Figure 4.

Naked mole-rat brains attain stable adult levels of key neuronal markers at 6 months of age. (A) Artificial capillary electrophoresis (CE) immunoblot reveals that while levels of axonal protein neurofilament light chain (NF-L), increases dramatically during the first 3 months of postnatal development, a simultaneous decrease in axonal three-repeat tau protein occurs. (B) Densitometric normalization to β-actin and statistical analyses indicates that both NF-L and RD3 levels change significantly during the first 3 years of life (ANOVA, p = 0.0002; p < 0.0001, respectively).
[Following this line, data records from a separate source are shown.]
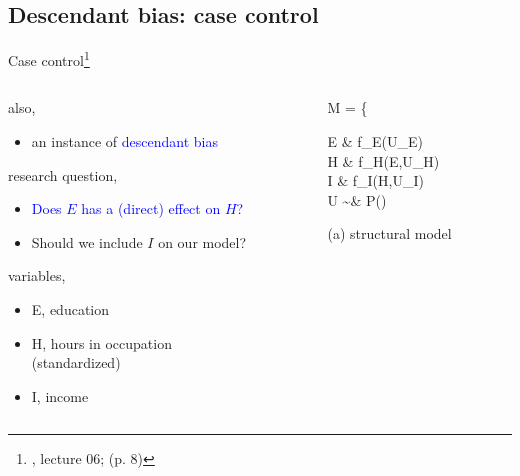 \subsection{Descendant bias: case control}
%
%
\begin{frame}[t, negative]
	\subsectionpage
\end{frame}
%
%
\begin{frame}
	{Case control\footnote{\citet{McElreath_2022}, lecture 06; \citet{Cinelli_et_al_2021} (p. 8)}}
	\begin{columns}
		\begin{column}{0.5\textwidth}
			also, 
			\begin{itemize}
				\item an instance of \textcolor{blue}{descendant bias}
			\end{itemize}
			
			research question, 
			\begin{itemize}
				\item \textcolor{blue}{Does $E$ has a (direct) effect on $H$?}
				\item Should we include $I$ on our model?
			\end{itemize}
			
			variables,
			\begin{itemize}
				\item E, education 
				\item H, hours in occupation \\
				{\small (standardized)}
				\item I, income
			\end{itemize}
		\end{column}
		\begin{column}{0.5\textwidth}  
			\begin{equ}
				M = \left\{ \begin{aligned} 
					E \leftarrow & \; f_{E}(U_{E}) \\
					H \leftarrow & \; f_{H}(E,U_{H}) \\
					I \leftarrow & \; f_{I}(H,U_{I}) \\
					U \sim & \; P()
				\end{aligned} \right
				\caption*{(a) structural model}
			\end{equ}
			\begin{figure}
\end{figure}
\end{column}
\end{columns}
\end{frame}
Significance is reached with both axonal markers between birth and 2–4 months with an increase in NF-L (168%; p = 0.0002) and decrease in RD3 (52%; p < 0.0001). (C) Tau protein isoform distribution also changes with age as indicated by a transition in RD3 tau isoform expression from 1:1 low molecular weight 60:65 kDa during the first week of life to more prevalent high molecular weight tau 80 kDa species accounting for 50–60% of total RD3 protein at ages 6 months and older. (D) CE immunoblots were generated by probing naked mole-rat brain homogenates with an antibody directed against total microtubule associated protein 2 (Map2) dendritic proteins. (E) Analysis of densitometric normalization to β-actin loading control indicates a significant decline in Map2C and D during the first 3 years of life (ANOVA, p < 0.0001, and p = 0.0010, respectively). The expression of Map2C decreases immediately by 2–4 weeks (ANOVA, p = 0.0043) while the decrease in Map2D does not reach significance until 6 months (p = 0.0074). (d, days; w, weeks; m, months; y, years).